Bioinformatics—Programs available via BioManager (www.angis.org.au/, release 4.0) were used to analyze the DNA sequences for the presence of open reading frames (Flip). Searches of the non-redundant nucleotide and protein data bases (released Oct. 17, 2003) were performed using the various BLAST programs (version 2.2.6) available via NCBI (www.ncbi.nlm.nih.gov/BLAST/). Motif and fold recognition analysis of the protein sequence was performed using programs such as InterProScan (www.ebi.ac.uk/interpro/, July 22, 2003 (28)), PANAL (mgd.ahc.umn.edu/panal/ (29)), Genequiz (jura.ebi.ac.uk:8765/ext-genequiz/ (30)), and the Structure Prediction Metaserver (bioinfo.pl/Meta/pdb-test.pl/ (31)). The secondary structure was predicted using NPS@ (npsa-pbil.ibcp.fr/ (32)). The amino acid composition of the sequence was compared with bacterial sequences available at EBI (www.ebi.ac.uk/proteome/). The sequence was also analyzed using programs available via ExPASy (kr.expasy.org/tools/), including SignalP (version 1.1) and PSORT (version 6.4).

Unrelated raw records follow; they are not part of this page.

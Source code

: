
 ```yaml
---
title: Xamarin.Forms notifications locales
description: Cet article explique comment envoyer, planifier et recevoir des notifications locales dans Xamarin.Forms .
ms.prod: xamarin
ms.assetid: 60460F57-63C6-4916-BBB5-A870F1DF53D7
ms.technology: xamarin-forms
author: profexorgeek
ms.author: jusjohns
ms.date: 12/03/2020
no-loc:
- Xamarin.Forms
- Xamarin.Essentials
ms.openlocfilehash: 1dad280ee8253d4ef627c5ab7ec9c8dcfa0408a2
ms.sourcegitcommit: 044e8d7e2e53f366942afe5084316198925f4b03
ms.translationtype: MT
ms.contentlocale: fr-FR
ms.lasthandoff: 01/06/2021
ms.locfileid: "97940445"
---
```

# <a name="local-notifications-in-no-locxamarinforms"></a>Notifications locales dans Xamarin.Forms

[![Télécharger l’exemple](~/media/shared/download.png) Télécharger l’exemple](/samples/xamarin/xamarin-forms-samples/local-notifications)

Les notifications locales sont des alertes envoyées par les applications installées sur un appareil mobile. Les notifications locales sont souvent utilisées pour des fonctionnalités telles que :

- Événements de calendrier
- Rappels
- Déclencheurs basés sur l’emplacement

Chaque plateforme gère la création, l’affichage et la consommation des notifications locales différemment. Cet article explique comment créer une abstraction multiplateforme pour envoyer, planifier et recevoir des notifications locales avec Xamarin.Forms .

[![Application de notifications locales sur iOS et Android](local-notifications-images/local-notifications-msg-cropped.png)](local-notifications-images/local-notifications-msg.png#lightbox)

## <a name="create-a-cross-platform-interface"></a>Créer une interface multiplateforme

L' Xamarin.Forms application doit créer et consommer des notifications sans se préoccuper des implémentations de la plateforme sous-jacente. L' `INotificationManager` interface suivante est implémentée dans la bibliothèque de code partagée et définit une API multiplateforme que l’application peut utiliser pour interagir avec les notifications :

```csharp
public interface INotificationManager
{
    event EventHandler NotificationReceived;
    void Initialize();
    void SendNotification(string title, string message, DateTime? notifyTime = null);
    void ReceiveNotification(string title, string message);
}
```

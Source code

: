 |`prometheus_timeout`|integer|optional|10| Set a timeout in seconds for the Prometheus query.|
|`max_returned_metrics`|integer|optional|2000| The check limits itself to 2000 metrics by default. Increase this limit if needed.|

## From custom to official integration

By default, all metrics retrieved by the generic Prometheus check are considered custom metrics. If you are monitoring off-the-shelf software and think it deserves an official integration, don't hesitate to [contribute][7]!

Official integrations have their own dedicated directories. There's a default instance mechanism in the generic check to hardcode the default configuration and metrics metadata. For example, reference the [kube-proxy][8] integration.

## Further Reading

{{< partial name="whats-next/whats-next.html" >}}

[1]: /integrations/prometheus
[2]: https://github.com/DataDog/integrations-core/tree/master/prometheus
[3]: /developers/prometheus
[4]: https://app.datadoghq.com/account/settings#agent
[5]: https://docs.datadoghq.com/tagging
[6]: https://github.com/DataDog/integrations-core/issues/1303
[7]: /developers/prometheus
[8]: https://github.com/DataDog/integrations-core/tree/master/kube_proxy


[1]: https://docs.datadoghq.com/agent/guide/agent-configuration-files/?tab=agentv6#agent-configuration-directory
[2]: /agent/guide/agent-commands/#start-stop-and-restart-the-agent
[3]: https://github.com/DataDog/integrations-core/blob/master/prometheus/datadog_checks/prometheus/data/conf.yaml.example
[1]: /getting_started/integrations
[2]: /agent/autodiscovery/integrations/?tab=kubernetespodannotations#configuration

Toxin Expression in Native Bacteria—Phase I and phase II bacteria from glycerol stocks of X. nematophila strain A24 were streaked on LB agar plates and grown at 28 °C for 2 days. The phase of the bacteria was confirmed by growth on nutrient agar, bromothymol blue, and tetrazolium chloride agar plates (33) and assays for antibiotic and lecithinase activity (34). Single colonies from the LB plates were used to inoculate 5 ml of nutrient broth (13 g/liter, Oxoid), and cultures were grown at 200 rpm for 24 or 48 h at 14, 20, or 28 °C. Cultures (2 ml) were harvested by centrifugation (3000 x g, 10 min), and the supernatant was removed (the soluble secreted material). The cells were resuspended in 1 ml of lysis buffer (20 mM Tris-Cl, 10 mM NaCl, pH 8), and 500 µg of lysozyme was added to 500 µl of this suspension and left on ice for 30 min. After boiling for 2 min, 50 µg of DNase I was added, and the sample was left at 37 °C for 1 h. The resulting suspension was centrifuged (3000 x g, 10 min), and the supernatant was removed (the soluble material from lysis). The final pellet (the insoluble material from lysis) was resuspended in 500 µl of phosphate-buffered saline. The samples were analyzed by SDS-PAGE and Western blot (see below).

Antibody Production—Antibody was raised against his₆ V16tox,² a P. luminescens protein closely related to A24tox, following standard procedures at the Institute for Medical and Veterinary Science (Adelaide, Australia). Approximately 400 µg of purified his₆V16tox protein was used to immunize each of two New Zealand White rabbits by subcutaneous injection. Each animal received a primary inoculation and three boosts at 3-week intervals. Following the final boost 40 ml of serum was collected from each animal. The antiserum was used without further purification.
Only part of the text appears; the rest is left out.